ビジュアルや空気感を味わいたい方にも、めくるめくストーリーを楽しみたい方にもおすすめできる一本です。
(ただ、この独特の空気感が合わないと、人によってはしんどく感じるかもしれません)



吹き替えより字幕で観た方が、より世界観を楽しめるよ!
ここからネタバレあり ※未鑑賞の方は注意
ここからはネタバレも混ぜつつ、作品をさらに深堀していきます!
遊び心あふれる仕掛けに注目
まず、本作は”三重の入れ子構造”で描かれています。
また、時代ごとに縦横比(アスペクト比)を変えて撮影することで、物語の移り変わりがよりはっきりと感じられる工夫もされています。(★)
ひとりの女性が「オールドルッツ墓地」を訪れ、とある作家の墓前で立ち止まります。
手にしていた本には『グランド・ブダペスト・ホテル』の文字。
★ビスタサイズ(1.85:1)
『グランド・ブダペスト・ホテル』の著者である作家が、インタビューを受けるシーンへ。
「この物語は、かつてある人物から聞いた話をもとにしている」と語ります。
★ビスタサイズ(1.85:1)
かつてスランプに陥った作家は、アルプスの麓にある「グランド・ブダペスト・ホテル」でひと夏を過ごしました。
そこで出会ったオーナーのゼロ・ムスタファから、ホテルの過去についての物語を聞くことに。
★シネスコ(2.39:1または2.35:1)
そこから舞台はさらにさかのぼり、『グランド・ブダペスト・ホテル』の初代コンシェルジュであるグスタヴ・Hを主人公とした物語が展開していきます。
★スタンダードサイズ(4:3)
そして物語は、オープニングで登場した女性が、墓地にあるベンチで『グランド・ブダペスト・ホテル』を読んでいるシーンで幕を閉じる──といったおしゃれな構成になっています。

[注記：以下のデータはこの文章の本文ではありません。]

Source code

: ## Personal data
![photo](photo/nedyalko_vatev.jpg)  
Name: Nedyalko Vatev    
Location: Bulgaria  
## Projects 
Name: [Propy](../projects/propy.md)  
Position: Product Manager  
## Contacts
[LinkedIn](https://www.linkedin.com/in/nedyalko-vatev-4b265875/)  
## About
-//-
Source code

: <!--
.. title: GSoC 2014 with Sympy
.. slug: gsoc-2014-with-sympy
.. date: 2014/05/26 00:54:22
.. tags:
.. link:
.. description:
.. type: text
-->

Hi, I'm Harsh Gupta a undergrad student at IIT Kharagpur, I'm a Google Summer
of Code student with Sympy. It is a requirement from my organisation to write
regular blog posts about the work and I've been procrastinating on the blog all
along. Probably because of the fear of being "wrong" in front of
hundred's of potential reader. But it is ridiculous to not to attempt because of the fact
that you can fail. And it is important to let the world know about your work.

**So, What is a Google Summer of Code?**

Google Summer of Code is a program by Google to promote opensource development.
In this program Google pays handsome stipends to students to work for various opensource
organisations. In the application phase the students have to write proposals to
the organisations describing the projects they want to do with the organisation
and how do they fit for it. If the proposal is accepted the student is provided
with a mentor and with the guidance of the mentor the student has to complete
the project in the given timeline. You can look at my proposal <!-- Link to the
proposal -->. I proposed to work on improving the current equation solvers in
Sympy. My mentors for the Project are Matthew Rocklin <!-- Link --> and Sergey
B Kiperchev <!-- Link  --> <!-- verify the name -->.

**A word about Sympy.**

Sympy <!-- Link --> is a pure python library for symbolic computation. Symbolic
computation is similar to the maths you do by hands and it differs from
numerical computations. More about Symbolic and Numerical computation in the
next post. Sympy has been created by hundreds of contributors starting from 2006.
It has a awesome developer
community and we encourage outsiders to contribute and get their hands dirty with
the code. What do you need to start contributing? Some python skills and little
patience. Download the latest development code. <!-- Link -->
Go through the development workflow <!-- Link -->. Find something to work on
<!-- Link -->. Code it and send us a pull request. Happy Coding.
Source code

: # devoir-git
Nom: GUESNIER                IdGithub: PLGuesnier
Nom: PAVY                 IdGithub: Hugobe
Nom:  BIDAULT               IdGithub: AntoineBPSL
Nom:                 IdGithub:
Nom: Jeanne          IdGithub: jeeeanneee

ほかではなかなか見られないユーモアたっぷりのユニークな構造で、とても魅力的ですよね。
ただ、序盤からテンポよく場面が切り替わっていくので、少しでも見逃してしまうと一気に置いていかれます。
ちなみに、ホテルのセット自体も“入れ子構造”になっていたのがおもしろいところ。
1932年のピンク色の全盛期のホテルの上に、1968年の少し廃れたオレンジ色のホテルを重ねて作り、まず68年のシーンを撮影。その後セットを剥がして32年のシーンへ切り替えたそうです。
そして映画の「構造」という点でいえば、同監督の『フレンチ・ディスパッチ ザ・リバティ、カンザス・イヴニング・サン別冊』も印象的。まるで映画そのものが一冊の雑誌のように仕立てられていて、こちらも遊び心たっぷりでした。


絵画をめぐる物語の終着点
マダムDの遺産である絵画をめぐり、息子ドミトリーから追われていたグスタヴ。
しかし、絵画の裏から「私が殺された時のみ開封のこと」と書かれた新たな遺書が見つかり、そこには「すべてをグスタヴに」と記されていました。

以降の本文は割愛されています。